Captivating Oyez Cases
Just a short note to point out some great Supreme Court cases I’ve been listening to the past few weeks after I discovered the audio transcripts are all available online. Oyez has audio of most cases dating back all the way to the 1940s.
The oral argument audio from these is quickly becoming my main podcast to listen to. I never realized how engaging the technicalities of legal process can be, it makes me want to study law.
I have nothing particularly original to say about any of these cases that more competent constitutional commentators haven’t already said.
If you want to learn more about any of these cases I’ve been reading opinions and summaries on Casetext. I wish more court records were available online for free, they are extremely entertaining to read.
- United States v. Jones
Did the warrantless use of a tracking device on Jones’s vehicle to monitor its movements on public streets violate Jones’ Fourth Amendment rights?
- Carpenter v. United States
Does the warrantless search and seizure of cell phone records, which include the location and movements of cell phone users, violate the Fourth Amendment?
- United States v. Dunn
Is a search warrant needed to peer into the open side of a barn that is located in a field on private property?
- Kastigar v. United States
Kastigar cited his Fifth Amendment protection against self-incrimination in refusing to testify before a grand jury, even though prosecutors had granted him immunity from the use of his testimony in subsequent criminal proceedings. He was found in contempt of court for failing to testify.
- Doe v. United States
Does a court’s order that a citizen who has not yet been indicted by a grand jury must authorize the release of undisclosed foreign bank documents violate the Fifth Amendment?
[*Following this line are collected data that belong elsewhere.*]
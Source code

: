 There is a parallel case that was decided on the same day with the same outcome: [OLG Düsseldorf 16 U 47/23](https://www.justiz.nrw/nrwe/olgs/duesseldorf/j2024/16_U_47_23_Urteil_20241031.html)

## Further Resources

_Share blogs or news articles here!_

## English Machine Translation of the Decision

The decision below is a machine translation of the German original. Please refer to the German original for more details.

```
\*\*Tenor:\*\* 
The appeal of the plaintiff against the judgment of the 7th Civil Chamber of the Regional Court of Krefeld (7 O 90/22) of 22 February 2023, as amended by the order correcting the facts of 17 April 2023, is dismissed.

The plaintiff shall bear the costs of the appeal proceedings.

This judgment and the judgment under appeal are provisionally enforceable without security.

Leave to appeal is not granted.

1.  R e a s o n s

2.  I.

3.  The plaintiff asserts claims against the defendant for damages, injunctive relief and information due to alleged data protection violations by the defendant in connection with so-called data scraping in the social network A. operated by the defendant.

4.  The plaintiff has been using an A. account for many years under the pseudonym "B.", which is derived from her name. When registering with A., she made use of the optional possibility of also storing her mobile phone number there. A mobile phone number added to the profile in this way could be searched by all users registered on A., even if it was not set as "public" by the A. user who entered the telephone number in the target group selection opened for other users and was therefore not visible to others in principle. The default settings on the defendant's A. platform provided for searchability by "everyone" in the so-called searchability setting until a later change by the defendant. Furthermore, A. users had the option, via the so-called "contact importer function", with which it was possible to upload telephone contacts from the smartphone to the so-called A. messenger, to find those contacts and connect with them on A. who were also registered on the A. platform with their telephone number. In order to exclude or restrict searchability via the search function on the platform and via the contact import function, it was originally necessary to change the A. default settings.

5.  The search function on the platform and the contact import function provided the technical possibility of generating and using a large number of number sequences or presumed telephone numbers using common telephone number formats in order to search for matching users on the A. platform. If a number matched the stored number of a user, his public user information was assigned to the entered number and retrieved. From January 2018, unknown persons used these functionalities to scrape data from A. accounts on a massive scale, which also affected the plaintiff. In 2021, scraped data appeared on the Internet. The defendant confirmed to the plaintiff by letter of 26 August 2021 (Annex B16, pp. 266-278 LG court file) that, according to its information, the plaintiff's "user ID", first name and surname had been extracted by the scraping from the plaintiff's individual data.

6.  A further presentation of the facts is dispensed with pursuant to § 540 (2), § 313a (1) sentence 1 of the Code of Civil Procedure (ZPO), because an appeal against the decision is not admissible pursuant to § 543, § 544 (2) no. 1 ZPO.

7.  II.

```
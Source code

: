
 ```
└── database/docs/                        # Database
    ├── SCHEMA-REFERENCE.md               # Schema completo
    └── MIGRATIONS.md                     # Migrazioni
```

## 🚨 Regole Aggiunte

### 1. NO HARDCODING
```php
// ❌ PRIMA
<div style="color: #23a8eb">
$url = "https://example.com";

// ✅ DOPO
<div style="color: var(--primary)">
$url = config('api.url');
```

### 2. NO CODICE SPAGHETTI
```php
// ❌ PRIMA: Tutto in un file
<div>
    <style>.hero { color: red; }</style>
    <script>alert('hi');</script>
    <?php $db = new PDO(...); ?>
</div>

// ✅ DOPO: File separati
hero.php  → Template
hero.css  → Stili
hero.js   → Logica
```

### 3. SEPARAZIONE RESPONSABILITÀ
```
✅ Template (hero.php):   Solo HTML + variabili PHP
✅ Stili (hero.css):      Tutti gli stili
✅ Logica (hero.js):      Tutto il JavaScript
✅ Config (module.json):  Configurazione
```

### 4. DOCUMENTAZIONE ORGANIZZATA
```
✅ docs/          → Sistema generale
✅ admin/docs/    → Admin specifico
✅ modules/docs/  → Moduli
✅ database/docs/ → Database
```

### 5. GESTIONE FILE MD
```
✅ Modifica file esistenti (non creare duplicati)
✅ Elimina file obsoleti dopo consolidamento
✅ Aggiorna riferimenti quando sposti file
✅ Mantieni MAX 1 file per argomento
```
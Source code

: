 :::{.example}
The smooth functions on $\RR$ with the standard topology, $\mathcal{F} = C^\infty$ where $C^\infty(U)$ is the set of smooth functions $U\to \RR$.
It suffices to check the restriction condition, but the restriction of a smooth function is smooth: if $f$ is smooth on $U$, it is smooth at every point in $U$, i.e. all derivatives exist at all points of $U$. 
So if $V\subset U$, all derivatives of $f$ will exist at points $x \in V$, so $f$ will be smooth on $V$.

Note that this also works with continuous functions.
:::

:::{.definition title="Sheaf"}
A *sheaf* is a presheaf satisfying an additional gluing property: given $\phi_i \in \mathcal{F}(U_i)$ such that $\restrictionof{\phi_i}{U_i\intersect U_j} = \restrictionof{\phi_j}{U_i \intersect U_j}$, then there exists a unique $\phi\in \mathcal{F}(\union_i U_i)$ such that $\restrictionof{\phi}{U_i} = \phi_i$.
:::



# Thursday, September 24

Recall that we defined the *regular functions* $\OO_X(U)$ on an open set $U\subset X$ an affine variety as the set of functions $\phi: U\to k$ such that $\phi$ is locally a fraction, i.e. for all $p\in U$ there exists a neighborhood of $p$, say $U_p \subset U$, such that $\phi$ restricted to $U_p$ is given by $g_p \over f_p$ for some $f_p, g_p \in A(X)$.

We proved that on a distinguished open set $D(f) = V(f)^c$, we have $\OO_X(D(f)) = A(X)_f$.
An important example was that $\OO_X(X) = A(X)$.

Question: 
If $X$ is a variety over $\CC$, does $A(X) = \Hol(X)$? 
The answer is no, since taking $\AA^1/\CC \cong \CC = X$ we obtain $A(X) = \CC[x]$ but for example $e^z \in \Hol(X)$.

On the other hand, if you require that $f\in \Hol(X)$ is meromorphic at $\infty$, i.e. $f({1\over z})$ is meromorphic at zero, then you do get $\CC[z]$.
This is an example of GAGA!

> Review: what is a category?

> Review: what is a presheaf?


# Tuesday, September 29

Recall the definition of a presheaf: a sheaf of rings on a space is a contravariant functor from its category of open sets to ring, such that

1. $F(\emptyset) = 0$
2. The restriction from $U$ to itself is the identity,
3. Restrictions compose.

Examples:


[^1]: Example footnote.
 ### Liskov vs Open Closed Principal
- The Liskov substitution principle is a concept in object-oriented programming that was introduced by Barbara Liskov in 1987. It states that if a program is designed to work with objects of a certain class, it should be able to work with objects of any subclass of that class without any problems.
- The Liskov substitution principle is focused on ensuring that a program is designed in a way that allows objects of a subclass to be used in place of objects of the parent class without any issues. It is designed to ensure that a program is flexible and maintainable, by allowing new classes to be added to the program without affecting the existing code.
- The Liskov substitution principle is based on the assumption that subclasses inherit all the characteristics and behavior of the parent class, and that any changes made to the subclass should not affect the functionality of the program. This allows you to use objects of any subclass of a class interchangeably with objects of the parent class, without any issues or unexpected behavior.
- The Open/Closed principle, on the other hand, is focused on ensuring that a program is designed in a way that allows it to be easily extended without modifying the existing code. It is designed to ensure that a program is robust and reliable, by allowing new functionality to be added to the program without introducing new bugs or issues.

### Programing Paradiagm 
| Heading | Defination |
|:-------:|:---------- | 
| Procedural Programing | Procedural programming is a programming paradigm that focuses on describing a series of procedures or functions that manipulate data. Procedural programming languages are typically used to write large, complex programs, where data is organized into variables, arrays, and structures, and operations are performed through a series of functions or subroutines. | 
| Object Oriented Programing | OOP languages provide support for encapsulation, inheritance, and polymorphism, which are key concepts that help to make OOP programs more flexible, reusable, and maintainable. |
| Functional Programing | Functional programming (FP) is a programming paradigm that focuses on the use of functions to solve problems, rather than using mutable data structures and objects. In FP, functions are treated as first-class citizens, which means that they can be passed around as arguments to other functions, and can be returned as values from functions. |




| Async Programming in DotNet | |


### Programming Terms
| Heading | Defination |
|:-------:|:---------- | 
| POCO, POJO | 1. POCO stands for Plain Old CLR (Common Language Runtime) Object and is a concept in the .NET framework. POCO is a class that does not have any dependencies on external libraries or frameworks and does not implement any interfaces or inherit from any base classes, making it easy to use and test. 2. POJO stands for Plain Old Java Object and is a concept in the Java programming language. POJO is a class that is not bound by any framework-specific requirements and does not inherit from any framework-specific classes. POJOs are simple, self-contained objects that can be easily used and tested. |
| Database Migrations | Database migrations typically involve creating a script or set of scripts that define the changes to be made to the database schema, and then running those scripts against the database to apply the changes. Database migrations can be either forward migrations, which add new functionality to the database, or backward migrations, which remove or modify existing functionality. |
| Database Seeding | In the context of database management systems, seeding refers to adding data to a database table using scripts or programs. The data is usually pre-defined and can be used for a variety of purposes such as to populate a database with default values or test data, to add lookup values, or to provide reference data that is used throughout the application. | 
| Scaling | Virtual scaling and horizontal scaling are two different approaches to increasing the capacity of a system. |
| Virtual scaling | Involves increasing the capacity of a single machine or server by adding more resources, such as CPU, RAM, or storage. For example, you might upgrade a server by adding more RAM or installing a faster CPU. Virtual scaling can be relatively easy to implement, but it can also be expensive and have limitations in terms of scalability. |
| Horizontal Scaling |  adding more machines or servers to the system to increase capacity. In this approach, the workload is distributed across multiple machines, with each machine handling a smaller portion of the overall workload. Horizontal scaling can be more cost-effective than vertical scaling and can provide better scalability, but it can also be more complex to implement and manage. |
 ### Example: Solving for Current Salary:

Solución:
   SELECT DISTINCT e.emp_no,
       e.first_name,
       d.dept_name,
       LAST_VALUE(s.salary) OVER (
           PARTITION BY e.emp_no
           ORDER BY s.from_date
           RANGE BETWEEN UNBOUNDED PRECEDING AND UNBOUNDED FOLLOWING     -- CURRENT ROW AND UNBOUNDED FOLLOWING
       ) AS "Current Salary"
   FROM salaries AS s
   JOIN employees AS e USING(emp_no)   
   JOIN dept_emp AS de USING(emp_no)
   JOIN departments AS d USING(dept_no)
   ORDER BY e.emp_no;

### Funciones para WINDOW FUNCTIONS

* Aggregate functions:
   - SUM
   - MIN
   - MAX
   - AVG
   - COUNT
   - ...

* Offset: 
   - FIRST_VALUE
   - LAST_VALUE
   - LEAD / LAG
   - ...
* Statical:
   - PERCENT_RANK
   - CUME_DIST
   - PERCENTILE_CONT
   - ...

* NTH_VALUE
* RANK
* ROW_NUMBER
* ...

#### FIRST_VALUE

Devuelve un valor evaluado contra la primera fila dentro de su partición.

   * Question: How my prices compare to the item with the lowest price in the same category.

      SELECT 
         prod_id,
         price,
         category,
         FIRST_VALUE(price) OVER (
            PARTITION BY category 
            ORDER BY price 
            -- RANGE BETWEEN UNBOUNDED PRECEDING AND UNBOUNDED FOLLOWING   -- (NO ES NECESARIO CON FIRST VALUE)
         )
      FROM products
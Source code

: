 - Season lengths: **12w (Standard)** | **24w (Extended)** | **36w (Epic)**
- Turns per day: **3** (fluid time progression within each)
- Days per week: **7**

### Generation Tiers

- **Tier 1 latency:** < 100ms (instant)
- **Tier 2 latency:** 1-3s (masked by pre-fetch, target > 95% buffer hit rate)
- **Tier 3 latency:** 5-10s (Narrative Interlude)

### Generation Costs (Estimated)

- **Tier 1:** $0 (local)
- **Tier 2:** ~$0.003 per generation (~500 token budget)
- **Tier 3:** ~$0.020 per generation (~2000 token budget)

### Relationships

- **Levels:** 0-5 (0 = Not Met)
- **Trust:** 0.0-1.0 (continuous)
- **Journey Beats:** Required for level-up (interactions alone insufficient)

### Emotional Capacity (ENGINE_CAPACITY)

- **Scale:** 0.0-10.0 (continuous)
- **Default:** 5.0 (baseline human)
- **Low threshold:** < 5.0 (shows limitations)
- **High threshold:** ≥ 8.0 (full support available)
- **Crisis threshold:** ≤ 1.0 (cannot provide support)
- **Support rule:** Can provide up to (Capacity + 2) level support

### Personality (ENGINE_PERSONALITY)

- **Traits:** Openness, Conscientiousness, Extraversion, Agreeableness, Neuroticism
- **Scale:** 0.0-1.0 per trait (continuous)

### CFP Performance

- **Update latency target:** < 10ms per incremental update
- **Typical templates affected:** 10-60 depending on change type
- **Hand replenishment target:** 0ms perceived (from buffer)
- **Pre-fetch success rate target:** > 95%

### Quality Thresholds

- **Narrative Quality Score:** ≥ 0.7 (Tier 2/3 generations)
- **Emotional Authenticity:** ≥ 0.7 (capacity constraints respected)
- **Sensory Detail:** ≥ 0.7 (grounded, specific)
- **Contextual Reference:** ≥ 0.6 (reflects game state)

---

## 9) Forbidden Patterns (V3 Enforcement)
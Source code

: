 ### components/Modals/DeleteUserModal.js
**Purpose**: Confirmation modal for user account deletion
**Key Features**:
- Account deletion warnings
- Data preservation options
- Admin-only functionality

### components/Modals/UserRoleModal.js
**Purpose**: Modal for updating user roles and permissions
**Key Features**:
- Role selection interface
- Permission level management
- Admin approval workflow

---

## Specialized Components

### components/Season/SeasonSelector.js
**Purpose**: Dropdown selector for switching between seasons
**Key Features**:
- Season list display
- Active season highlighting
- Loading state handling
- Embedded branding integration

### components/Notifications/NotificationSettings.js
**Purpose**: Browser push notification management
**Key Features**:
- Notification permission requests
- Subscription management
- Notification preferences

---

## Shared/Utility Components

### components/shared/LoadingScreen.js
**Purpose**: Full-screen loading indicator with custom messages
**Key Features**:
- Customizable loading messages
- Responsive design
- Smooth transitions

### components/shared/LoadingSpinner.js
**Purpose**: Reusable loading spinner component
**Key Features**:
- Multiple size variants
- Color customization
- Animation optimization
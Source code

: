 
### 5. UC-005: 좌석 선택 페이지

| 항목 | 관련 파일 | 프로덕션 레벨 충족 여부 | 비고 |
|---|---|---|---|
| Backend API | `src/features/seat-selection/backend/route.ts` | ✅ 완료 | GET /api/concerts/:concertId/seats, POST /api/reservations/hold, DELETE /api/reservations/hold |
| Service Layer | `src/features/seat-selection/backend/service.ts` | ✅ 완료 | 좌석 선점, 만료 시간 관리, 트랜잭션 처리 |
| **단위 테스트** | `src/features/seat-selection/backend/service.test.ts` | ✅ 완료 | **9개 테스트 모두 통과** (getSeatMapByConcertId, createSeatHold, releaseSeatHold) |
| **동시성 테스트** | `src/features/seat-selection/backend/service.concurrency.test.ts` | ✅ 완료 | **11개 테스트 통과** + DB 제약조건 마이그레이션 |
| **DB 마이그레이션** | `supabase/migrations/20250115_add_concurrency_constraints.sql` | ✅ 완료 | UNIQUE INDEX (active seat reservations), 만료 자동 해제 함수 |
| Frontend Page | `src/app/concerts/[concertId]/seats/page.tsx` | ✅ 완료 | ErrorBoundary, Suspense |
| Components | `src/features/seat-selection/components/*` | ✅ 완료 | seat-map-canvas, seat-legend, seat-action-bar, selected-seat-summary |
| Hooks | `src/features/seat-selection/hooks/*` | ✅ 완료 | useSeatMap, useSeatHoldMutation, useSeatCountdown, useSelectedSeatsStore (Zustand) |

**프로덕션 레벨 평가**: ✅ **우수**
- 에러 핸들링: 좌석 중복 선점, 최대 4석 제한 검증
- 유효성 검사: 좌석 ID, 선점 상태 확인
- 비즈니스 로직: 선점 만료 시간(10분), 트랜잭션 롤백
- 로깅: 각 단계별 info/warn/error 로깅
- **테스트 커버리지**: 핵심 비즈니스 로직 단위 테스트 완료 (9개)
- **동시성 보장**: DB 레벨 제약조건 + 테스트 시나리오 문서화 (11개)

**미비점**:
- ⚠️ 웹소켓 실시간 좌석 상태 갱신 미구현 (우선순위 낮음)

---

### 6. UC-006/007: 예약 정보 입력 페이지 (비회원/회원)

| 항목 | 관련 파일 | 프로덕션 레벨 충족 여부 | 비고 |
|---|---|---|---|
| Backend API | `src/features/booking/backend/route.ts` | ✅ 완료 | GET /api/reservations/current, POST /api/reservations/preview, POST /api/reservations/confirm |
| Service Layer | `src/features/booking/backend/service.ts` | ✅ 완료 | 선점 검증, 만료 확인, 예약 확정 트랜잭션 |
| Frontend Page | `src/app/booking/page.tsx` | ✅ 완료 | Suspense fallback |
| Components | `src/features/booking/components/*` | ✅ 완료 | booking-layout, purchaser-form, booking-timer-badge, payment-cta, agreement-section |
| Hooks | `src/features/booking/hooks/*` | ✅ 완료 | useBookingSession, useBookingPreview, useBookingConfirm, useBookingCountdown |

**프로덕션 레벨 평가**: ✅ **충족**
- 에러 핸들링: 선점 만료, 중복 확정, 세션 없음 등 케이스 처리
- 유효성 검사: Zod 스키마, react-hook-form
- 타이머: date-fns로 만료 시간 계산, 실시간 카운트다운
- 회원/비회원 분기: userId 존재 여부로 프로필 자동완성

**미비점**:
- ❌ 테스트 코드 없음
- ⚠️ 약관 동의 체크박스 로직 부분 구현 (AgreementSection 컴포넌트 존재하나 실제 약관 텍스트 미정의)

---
- General Electric Co. v. Joiner
Is the abuse of discretion standard the correct standard an appellate court should apply in reviewing a trial court’s decision to admit or exclude expert testimony?
- Kumho Tire Co. v. Carmichael
Does a federal trial judge’s “gatekeeping” obligation, under the Federal Rules of Evidence, apply to testimony based on skill or experience as it does to testimony based on scientific knowledge?
- United States v. Knotts
Does police planting and tracking of a radio transmitter violate the Fourth Amendment?
- United States v. Karo
Does the installation of a tracking device into a container, with the permission of the original owner, constitute a seizure within the meaning of the 4th Amendment when the container is delivered to a buyer having no knowledge of the tracking device?
- Kyllo v. United States
Does the use of a thermal-imaging device to detect relative amounts of heat emanating from a private home constitute an unconstitutional search in violation of the Fourth Amendment?
- Florida v. Riley
Did the police officer violate the defendant’s reasonable expectation of privacy by observing his property from a helicopter with the naked eye?
- Collins v. Virgina
Does the Fourth Amendment’s automobile exception permit a police officer without a warrant to enter private property in order to search a vehicle parked a few feet from the house?
- United States v. Hubbell
Does the Fifth Amendment privilege against self-incrimination protect a witness from being compelled to disclose the existence of incriminating documents that the Government is unable to describe with reasonable particularity?
- Murray v. United States
Does the Fourth Amendment require the suppression of evidence viewed in plain sight prior to an illegal entry that was later discovered in the course of a properly warranted search?
- Michigan v. Chesternut
Does a police officer violate the Fourth Amendment’s protection against seizures when he pursues a citizen without an objective basis for suspecting him of criminal activity?
- Wilson v. Arkansas
Does the Fourth Amendment’s reasonable search and seizure clause require police officers to knock and announce their presence before entering a private residence?
- Kentucky v. King
Does the exclusionary rule, which forbids the use of illegally seized evidence except in emergency situations, apply when the emergency is created by lawful police actions?